= Beginning of Section =

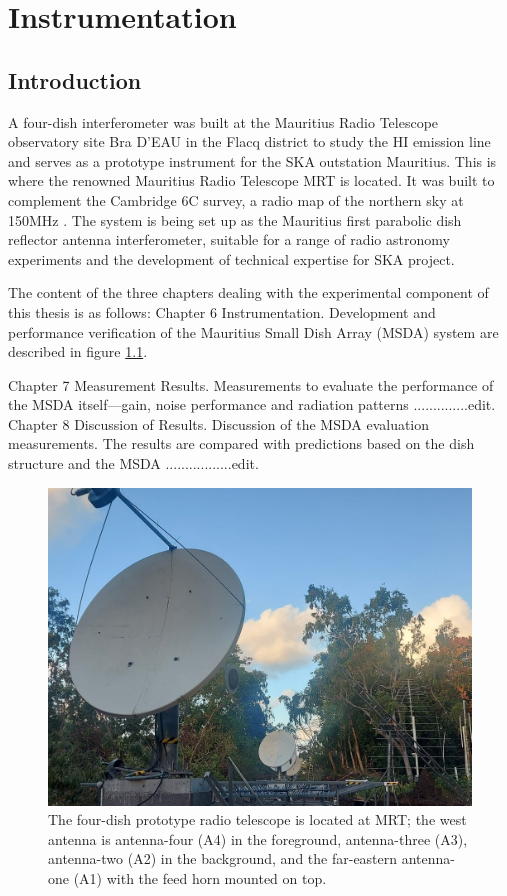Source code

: 
\chapter{Instrumentation}

\label{Chapter4}


\large{


\section*{Introduction}


A four-dish interferometer was built at the Mauritius Radio Telescope observatory site Bra D'EAU in the Flacq district to study the HI emission line and serves as a prototype instrument for the SKA outstation Mauritius. This is where the renowned Mauritius Radio Telescope MRT is located. It was built to complement the Cambridge 6C survey, a radio map of the northern sky at 150MHz \cite{somanah2013astrophysical}. The system is being set up as the Mauritius first parabolic dish reflector antenna interferometer, suitable for a range of radio astronomy experiments and the development of technical expertise for SKA project.

The content of the three chapters dealing with the experimental component of this thesis is as follows:
Chapter 6 Instrumentation. Development and performance verification of the Mauritius Small Dish Array (MSDA) system are described in figure \ref{fig:4.1}.

Chapter 7 Measurement Results. Measurements to evaluate the performance of the MSDA itself—gain, noise performance and radiation patterns ..............edit.
Chapter 8 Discussion of Results. Discussion of the MSDA evaluation measurements. The results are compared with predictions based on the dish structure and the MSDA .................edit.

\begin{figure}[h!]
    \centering
\includegraphics[width=6in]{Figures/MSDA1.jpg}
\caption{The four-dish prototype radio telescope is located at MRT; the west antenna is antenna-four (A4) in the foreground, antenna-three (A3), antenna-two (A2) in the background, and the far-eastern antenna-one (A1) with the feed horn mounted on top.}
 \label{fig:4.1}
\end{figure}




}
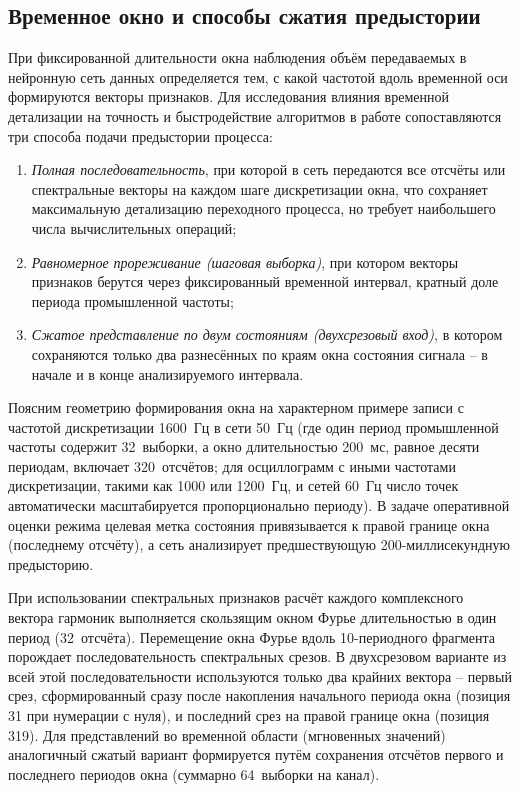 \subsection{Временное окно и способы сжатия предыстории}
\label{sec:ch4_feature_history}

При фиксированной длительности окна наблюдения объём передаваемых в
нейронную сеть данных определяется тем, с какой частотой вдоль временной
оси формируются векторы признаков. Для исследования влияния временной
детализации на точность и быстродействие алгоритмов в работе
сопоставляются три способа подачи предыстории процесса:
\begin{enumerate}
    \item \textit{Полная последовательность}, при которой в сеть передаются
    все отсчёты или спектральные векторы на каждом шаге дискретизации окна,
    что сохраняет максимальную детализацию переходного процесса, но требует
    наибольшего числа вычислительных операций;
    \item \textit{Равномерное прореживание (шаговая выборка)}, при котором
    векторы признаков берутся через фиксированный временной интервал,
    кратный доле периода промышленной частоты;
    \item \textit{Сжатое представление по двум состояниям (двухсрезовый
    вход)}, в котором сохраняются только два разнесённых по краям окна
    состояния сигнала -- в начале и в конце анализируемого интервала.
\end{enumerate}

Поясним геометрию формирования окна на характерном примере записи с
частотой дискретизации 1600~Гц в сети 50~Гц (где один период промышленной
частоты содержит 32~выборки, а окно длительностью 200~мс, равное десяти
периодам, включает 320~отсчётов; для осциллограмм с иными частотами
дискретизации, такими как 1000 или 1200~Гц, и сетей 60~Гц число точек
автоматически масштабируется пропорционально периоду). В задаче
оперативной оценки режима целевая метка состояния привязывается к правой
границе окна (последнему отсчёту), а сеть анализирует предшествующую
200-миллисекундную предысторию.

При использовании спектральных признаков расчёт каждого комплексного
вектора гармоник выполняется скользящим окном Фурье длительностью в один
период (32~отсчёта). Перемещение окна Фурье вдоль 10-периодного фрагмента
порождает последовательность спектральных срезов. В двухсрезовом варианте
из всей этой последовательности используются только два крайних вектора --
первый срез, сформированный сразу после накопления начального периода окна
(позиция 31 при нумерации с нуля), и последний срез на правой границе
окна (позиция 319). Для представлений во временной области (мгновенных
значений) аналогичный сжатый вариант формируется путём сохранения
отсчётов первого и последнего периодов окна (суммарно 64~выборки на
канал).


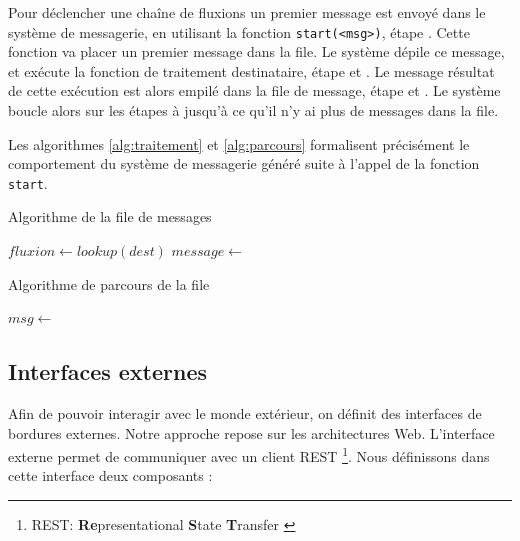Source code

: Pour déclencher une chaîne de fluxions un premier message est envoyé dans le système de messagerie, en utilisant la fonction \texttt{start(<msg>)}, étape .
Cette fonction va placer un premier message dans la file.
Le système dépile ce message, et exécute la fonction de traitement destinataire, étape  et .
Le message résultat de cette exécution est alors empilé dans la file de message, étape  et .
Le système boucle alors sur les étapes  à  jusqu'à ce qu'il n'y ai plus de messages dans la file.

Les algorithmes \ref{alg:traitement} et \ref{alg:parcours} formalisent précisément le comportement du système de messagerie généré suite à l'appel de la fonction \texttt{start}.

\begin{algorithm}
\caption{Algorithme de la file de messages}
\label{alg:traitement}
\begin{algorithmic}
\State $fluxion \gets lookup(dest)$
\State $message \gets$  
\State {} 
\EndFor
\EndFunction
\end{algorithmic}
\end{algorithm}

\begin{algorithm}
\caption{Algorithme de parcours de la file}
\label{alg:parcours}
\begin{algorithmic}
\State $msg \gets$  
\State {}
\EndWhile
\EndFunction
\end{algorithmic}
\end{algorithm}

\subsection{Interfaces externes}

Afin de pouvoir interagir avec le monde extérieur, on définit des interfaces de bordures externes.
Notre approche repose sur les architectures Web.
L'interface externe permet de communiquer avec un client REST \footnote{REST: \textbf{Re}presentational \textbf{S}tate \textbf{T}ransfer \cite{Fielding2002}}.
Nous définissons dans cette interface deux composants :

= End of Section =

» **Your goal**:
Transcribe all of the material exactly, leaving out whatever pictures it contains.

» **Solved exercise**:
Source code

: 
\chapter{Instrumentation}

\label{Chapter4}


\large{


\section*{Introduction}


A four-dish interferometer was built at the Mauritius Radio Telescope observatory site Bra D'EAU in the Flacq district to study the HI emission line and serves as a prototype instrument for the SKA outstation Mauritius. This is where the renowned Mauritius Radio Telescope MRT is located. It was built to complement the Cambridge 6C survey, a radio map of the northern sky at 150MHz \cite{somanah2013astrophysical}. The system is being set up as the Mauritius first parabolic dish reflector antenna interferometer, suitable for a range of radio astronomy experiments and the development of technical expertise for SKA project.

The content of the three chapters dealing with the experimental component of this thesis is as follows:
Chapter 6 Instrumentation. Development and performance verification of the Mauritius Small Dish Array (MSDA) system are described in figure \ref{fig:4.1}.

Chapter 7 Measurement Results. Measurements to evaluate the performance of the MSDA itself—gain, noise performance and radiation patterns ..............edit.
Chapter 8 Discussion of Results. Discussion of the MSDA evaluation measurements. The results are compared with predictions based on the dish structure and the MSDA .................edit.

\begin{figure}[h!]
    \centering
\includegraphics[width=6in]{Figures/MSDA1.jpg}
\caption{The four-dish prototype radio telescope is located at MRT; the west antenna is antenna-four (A4) in the foreground, antenna-three (A3), antenna-two (A2) in the background, and the far-eastern antenna-one (A1) with the feed horn mounted on top.}
 \label{fig:4.1}
\end{figure}




}
 \subsection{Временное окно и способы сжатия предыстории}
\label{sec:ch4_feature_history}

При фиксированной длительности окна наблюдения объём передаваемых в
нейронную сеть данных определяется тем, с какой частотой вдоль временной
оси формируются векторы признаков. Для исследования влияния временной
детализации на точность и быстродействие алгоритмов в работе
сопоставляются три способа подачи предыстории процесса:
\begin{enumerate}
    \item \textit{Полная последовательность}, при которой в сеть передаются
    все отсчёты или спектральные векторы на каждом шаге дискретизации окна,
    что сохраняет максимальную детализацию переходного процесса, но требует
    наибольшего числа вычислительных операций;
    \item \textit{Равномерное прореживание (шаговая выборка)}, при котором
    векторы признаков берутся через фиксированный временной интервал,
    кратный доле периода промышленной частоты;
    \item \textit{Сжатое представление по двум состояниям (двухсрезовый
    вход)}, в котором сохраняются только два разнесённых по краям окна
    состояния сигнала -- в начале и в конце анализируемого интервала.
\end{enumerate}

Поясним геометрию формирования окна на характерном примере записи с
частотой дискретизации 1600~Гц в сети 50~Гц (где один период промышленной
частоты содержит 32~выборки, а окно длительностью 200~мс, равное десяти
периодам, включает 320~отсчётов; для осциллограмм с иными частотами
дискретизации, такими как 1000 или 1200~Гц, и сетей 60~Гц число точек
автоматически масштабируется пропорционально периоду). В задаче
оперативной оценки режима целевая метка состояния привязывается к правой
границе окна (последнему отсчёту), а сеть анализирует предшествующую
200-миллисекундную предысторию.

При использовании спектральных признаков расчёт каждого комплексного
вектора гармоник выполняется скользящим окном Фурье длительностью в один
период (32~отсчёта). Перемещение окна Фурье вдоль 10-периодного фрагмента
порождает последовательность спектральных срезов. В двухсрезовом варианте
из всей этой последовательности используются только два крайних вектора --
первый срез, сформированный сразу после накопления начального периода окна
(позиция 31 при нумерации с нуля), и последний срез на правой границе
окна (позиция 319). Для представлений во временной области (мгновенных
значений) аналогичный сжатый вариант формируется путём сохранения
отсчётов первого и последнего периодов окна (суммарно 64~выборки на
канал).


Source code

: Pour déclencher une chaîne de fluxions un premier message est envoyé dans le système de messagerie, en utilisant la fonction \texttt{start(<msg>)}, étape .
Cette fonction va placer un premier message dans la file.
Le système dépile ce message, et exécute la fonction de traitement destinataire, étape  et .
Le message résultat de cette exécution est alors empilé dans la file de message, étape  et .
Le système boucle alors sur les étapes  à  jusqu'à ce qu'il n'y ai plus de messages dans la file.

Les algorithmes \ref{alg:traitement} et \ref{alg:parcours} formalisent précisément le comportement du système de messagerie généré suite à l'appel de la fonction \texttt{start}.

\begin{algorithm}
\caption{Algorithme de la file de messages}
\label{alg:traitement}
\begin{algorithmic}
\State $fluxion \gets lookup(dest)$
\State $message \gets$  
\State {} 
\EndFor
\EndFunction
\end{algorithmic}
\end{algorithm}

\begin{algorithm}
\caption{Algorithme de parcours de la file}
\label{alg:parcours}
\begin{algorithmic}
\State $msg \gets$  
\State {}
\EndWhile
\EndFunction
\end{algorithmic}
\end{algorithm}

\subsection{Interfaces externes}

Afin de pouvoir interagir avec le monde extérieur, on définit des interfaces de bordures externes.
Notre approche repose sur les architectures Web.
L'interface externe permet de communiquer avec un client REST \footnote{REST: \textbf{Re}presentational \textbf{S}tate \textbf{T}ransfer \cite{Fielding2002}}.
Nous définissons dans cette interface deux composants :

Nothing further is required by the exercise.